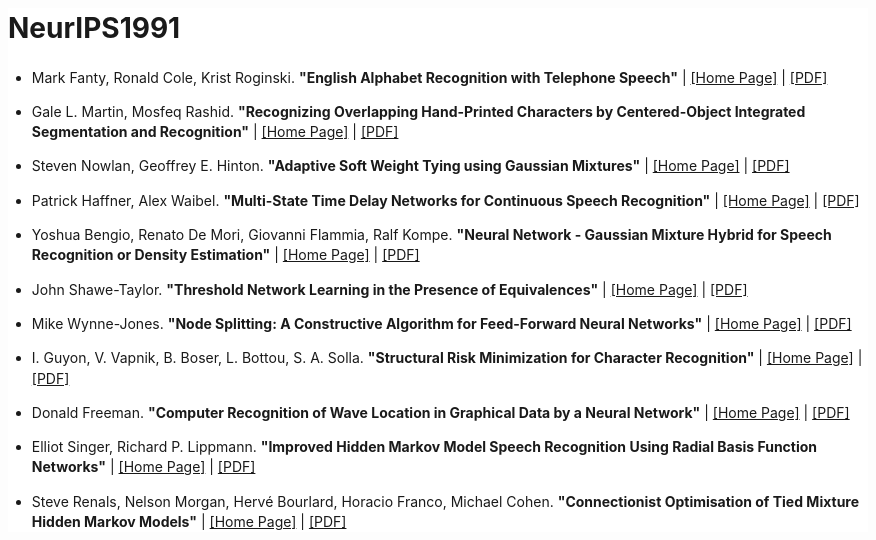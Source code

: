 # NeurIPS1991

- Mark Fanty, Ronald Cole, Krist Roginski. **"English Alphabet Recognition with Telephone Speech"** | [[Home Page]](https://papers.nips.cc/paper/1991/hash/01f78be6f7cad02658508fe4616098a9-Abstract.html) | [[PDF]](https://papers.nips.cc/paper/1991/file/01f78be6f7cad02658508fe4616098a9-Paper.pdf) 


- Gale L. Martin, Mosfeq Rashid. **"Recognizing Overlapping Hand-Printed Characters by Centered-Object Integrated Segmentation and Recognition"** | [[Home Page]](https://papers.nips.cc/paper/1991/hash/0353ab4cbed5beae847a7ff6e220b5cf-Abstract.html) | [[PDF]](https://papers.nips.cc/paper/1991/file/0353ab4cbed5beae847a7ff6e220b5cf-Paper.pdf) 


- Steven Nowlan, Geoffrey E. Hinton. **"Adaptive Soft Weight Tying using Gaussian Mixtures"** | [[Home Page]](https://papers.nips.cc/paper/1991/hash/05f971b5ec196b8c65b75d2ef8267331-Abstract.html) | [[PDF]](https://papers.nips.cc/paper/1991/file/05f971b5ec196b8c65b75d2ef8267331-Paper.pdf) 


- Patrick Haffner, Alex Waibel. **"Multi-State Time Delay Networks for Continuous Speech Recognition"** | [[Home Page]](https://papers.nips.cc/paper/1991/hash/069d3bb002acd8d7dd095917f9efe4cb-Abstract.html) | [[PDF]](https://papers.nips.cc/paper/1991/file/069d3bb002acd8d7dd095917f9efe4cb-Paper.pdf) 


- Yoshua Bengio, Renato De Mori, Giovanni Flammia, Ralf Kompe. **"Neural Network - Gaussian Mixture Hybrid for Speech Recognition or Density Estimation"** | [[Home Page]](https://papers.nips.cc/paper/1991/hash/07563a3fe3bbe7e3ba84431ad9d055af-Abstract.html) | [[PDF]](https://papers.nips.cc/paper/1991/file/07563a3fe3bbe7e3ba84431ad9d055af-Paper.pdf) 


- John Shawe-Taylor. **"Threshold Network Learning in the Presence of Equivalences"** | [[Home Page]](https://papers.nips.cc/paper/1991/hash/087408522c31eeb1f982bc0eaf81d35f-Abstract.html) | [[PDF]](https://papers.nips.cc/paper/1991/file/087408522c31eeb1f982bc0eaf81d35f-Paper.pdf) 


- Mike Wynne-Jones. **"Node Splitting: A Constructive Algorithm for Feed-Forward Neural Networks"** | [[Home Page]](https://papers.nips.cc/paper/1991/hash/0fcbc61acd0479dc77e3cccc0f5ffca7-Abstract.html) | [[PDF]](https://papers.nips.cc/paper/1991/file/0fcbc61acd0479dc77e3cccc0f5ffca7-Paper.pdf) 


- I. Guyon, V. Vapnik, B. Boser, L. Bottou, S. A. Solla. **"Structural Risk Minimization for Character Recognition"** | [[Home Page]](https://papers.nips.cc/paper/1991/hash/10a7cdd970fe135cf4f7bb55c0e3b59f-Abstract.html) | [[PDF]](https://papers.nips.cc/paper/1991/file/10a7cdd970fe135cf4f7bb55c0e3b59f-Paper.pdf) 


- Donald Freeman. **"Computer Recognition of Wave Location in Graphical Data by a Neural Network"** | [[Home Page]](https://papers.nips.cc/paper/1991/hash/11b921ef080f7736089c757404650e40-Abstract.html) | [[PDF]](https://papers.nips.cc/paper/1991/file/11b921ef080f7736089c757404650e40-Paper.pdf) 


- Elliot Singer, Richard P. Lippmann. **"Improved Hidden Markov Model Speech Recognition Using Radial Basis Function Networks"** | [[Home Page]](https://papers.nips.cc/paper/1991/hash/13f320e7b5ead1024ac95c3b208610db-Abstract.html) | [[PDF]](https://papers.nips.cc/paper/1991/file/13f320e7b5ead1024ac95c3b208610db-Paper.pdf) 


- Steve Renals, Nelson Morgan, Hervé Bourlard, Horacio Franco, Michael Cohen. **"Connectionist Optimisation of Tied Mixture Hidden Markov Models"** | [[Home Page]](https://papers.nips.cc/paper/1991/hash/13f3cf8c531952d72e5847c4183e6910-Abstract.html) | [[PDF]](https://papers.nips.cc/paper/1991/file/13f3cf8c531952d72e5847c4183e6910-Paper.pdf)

※

## Assignment:
Output the records above in their entirety and exactly, leaving out all images.

## Exercise result:
Source code

: # NeurIPS1991

- Mark Fanty, Ronald Cole, Krist Roginski. **"English Alphabet Recognition with Telephone Speech"** | [[Home Page]](https://papers.nips.cc/paper/1991/hash/01f78be6f7cad02658508fe4616098a9-Abstract.html) | [[PDF]](https://papers.nips.cc/paper/1991/file/01f78be6f7cad02658508fe4616098a9-Paper.pdf) 


- Gale L. Martin, Mosfeq Rashid. **"Recognizing Overlapping Hand-Printed Characters by Centered-Object Integrated Segmentation and Recognition"** | [[Home Page]](https://papers.nips.cc/paper/1991/hash/0353ab4cbed5beae847a7ff6e220b5cf-Abstract.html) | [[PDF]](https://papers.nips.cc/paper/1991/file/0353ab4cbed5beae847a7ff6e220b5cf-Paper.pdf) 


- Steven Nowlan, Geoffrey E. Hinton. **"Adaptive Soft Weight Tying using Gaussian Mixtures"** | [[Home Page]](https://papers.nips.cc/paper/1991/hash/05f971b5ec196b8c65b75d2ef8267331-Abstract.html) | [[PDF]](https://papers.nips.cc/paper/1991/file/05f971b5ec196b8c65b75d2ef8267331-Paper.pdf) 


- Patrick Haffner, Alex Waibel. **"Multi-State Time Delay Networks for Continuous Speech Recognition"** | [[Home Page]](https://papers.nips.cc/paper/1991/hash/069d3bb002acd8d7dd095917f9efe4cb-Abstract.html) | [[PDF]](https://papers.nips.cc/paper/1991/file/069d3bb002acd8d7dd095917f9efe4cb-Paper.pdf) 


- Yoshua Bengio, Renato De Mori, Giovanni Flammia, Ralf Kompe. **"Neural Network - Gaussian Mixture Hybrid for Speech Recognition or Density Estimation"** | [[Home Page]](https://papers.nips.cc/paper/1991/hash/07563a3fe3bbe7e3ba84431ad9d055af-Abstract.html) | [[PDF]](https://papers.nips.cc/paper/1991/file/07563a3fe3bbe7e3ba84431ad9d055af-Paper.pdf) 


- John Shawe-Taylor. **"Threshold Network Learning in the Presence of Equivalences"** | [[Home Page]](https://papers.nips.cc/paper/1991/hash/087408522c31eeb1f982bc0eaf81d35f-Abstract.html) | [[PDF]](https://papers.nips.cc/paper/1991/file/087408522c31eeb1f982bc0eaf81d35f-Paper.pdf) 


- Mike Wynne-Jones. **"Node Splitting: A Constructive Algorithm for Feed-Forward Neural Networks"** | [[Home Page]](https://papers.nips.cc/paper/1991/hash/0fcbc61acd0479dc77e3cccc0f5ffca7-Abstract.html) | [[PDF]](https://papers.nips.cc/paper/1991/file/0fcbc61acd0479dc77e3cccc0f5ffca7-Paper.pdf) 


- I. Guyon, V. Vapnik, B. Boser, L. Bottou, S. A. Solla. **"Structural Risk Minimization for Character Recognition"** | [[Home Page]](https://papers.nips.cc/paper/1991/hash/10a7cdd970fe135cf4f7bb55c0e3b59f-Abstract.html) | [[PDF]](https://papers.nips.cc/paper/1991/file/10a7cdd970fe135cf4f7bb55c0e3b59f-Paper.pdf) 


- Donald Freeman. **"Computer Recognition of Wave Location in Graphical Data by a Neural Network"** | [[Home Page]](https://papers.nips.cc/paper/1991/hash/11b921ef080f7736089c757404650e40-Abstract.html) | [[PDF]](https://papers.nips.cc/paper/1991/file/11b921ef080f7736089c757404650e40-Paper.pdf) 


- Elliot Singer, Richard P. Lippmann. **"Improved Hidden Markov Model Speech Recognition Using Radial Basis Function Networks"** | [[Home Page]](https://papers.nips.cc/paper/1991/hash/13f320e7b5ead1024ac95c3b208610db-Abstract.html) | [[PDF]](https://papers.nips.cc/paper/1991/file/13f320e7b5ead1024ac95c3b208610db-Paper.pdf) 


- Steve Renals, Nelson Morgan, Hervé Bourlard, Horacio Franco, Michael Cohen. **"Connectionist Optimisation of Tied Mixture Hidden Markov Models"** | [[Home Page]](https://papers.nips.cc/paper/1991/hash/13f3cf8c531952d72e5847c4183e6910-Abstract.html) | [[PDF]](https://papers.nips.cc/paper/1991/file/13f3cf8c531952d72e5847c4183e6910-Paper.pdf)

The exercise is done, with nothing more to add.